Definition 4. For all integers \(n\geq 1\) define \[\label{eq:qn0} q_{n,0}\stackrel{\text{def}}{=}\frac{-1}{\min \left\{x>0: g_n(x)=0\right\}}, \quad \text{where } g_n(x)=\sum_{k=0}^n e_kx^k.\tag{26}\]
We consider the approximation of \(\lambda_{\min}\) by \(q_{n,0}\). In the next theorem we prove that \(q_{n,0}\to \lambda_{\min}\) with super-exponential speed under the slight technical condition that \(\lambda_{\min}<0\) has multiplicity one. First we need the following easy fact.

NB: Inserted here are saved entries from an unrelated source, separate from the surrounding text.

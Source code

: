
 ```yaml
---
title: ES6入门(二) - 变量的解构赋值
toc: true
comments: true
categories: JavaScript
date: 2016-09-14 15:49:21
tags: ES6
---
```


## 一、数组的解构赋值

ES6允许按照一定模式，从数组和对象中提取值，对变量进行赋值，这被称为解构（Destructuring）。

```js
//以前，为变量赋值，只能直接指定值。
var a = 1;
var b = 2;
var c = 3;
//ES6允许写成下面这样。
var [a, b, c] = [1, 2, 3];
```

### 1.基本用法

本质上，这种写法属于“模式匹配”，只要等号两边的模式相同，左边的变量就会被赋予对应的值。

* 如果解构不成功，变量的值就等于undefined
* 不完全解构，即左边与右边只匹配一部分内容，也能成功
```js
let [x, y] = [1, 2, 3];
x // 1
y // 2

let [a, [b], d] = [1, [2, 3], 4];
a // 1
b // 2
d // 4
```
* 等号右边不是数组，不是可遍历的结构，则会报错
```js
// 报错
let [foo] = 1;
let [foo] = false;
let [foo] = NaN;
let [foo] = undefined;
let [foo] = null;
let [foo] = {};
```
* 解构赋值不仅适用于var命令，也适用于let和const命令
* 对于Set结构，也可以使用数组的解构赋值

Fact 3. Let \(n\geq 0\) be an integer and let \(0\leq x\leq \frac{n+2}{2}\). Then \[\sum_{k=n+1}^{\infty} \frac{x^k}{k!}\leq \frac{2x^{n+1}}{(n+1)!}\]
Proof. We can use a geometric sum for the estimate as \[\sum_{k=n+1}^{\infty} \frac{x^k}{k!}\leq \frac{x^{n+1}}{(n+1)!}\sum_{i=0}^{\infty} \left(\frac{x}{n+2}\right)^i\leq \frac{2x^{n+1}}{(n+1)!}. \qedhere\] ◻
Theorem 4. Assume that \(\lambda_{\min}<0\) has multiplicity one. Then \(q_{n,0}\to \lambda_{\min}\). Moreover, \[\label{eq:pn} |q_{n,0}-\lambda_{\min}|\leq \exp[-n \log(n)+\mathcal{O}(n)].\tag{27}\]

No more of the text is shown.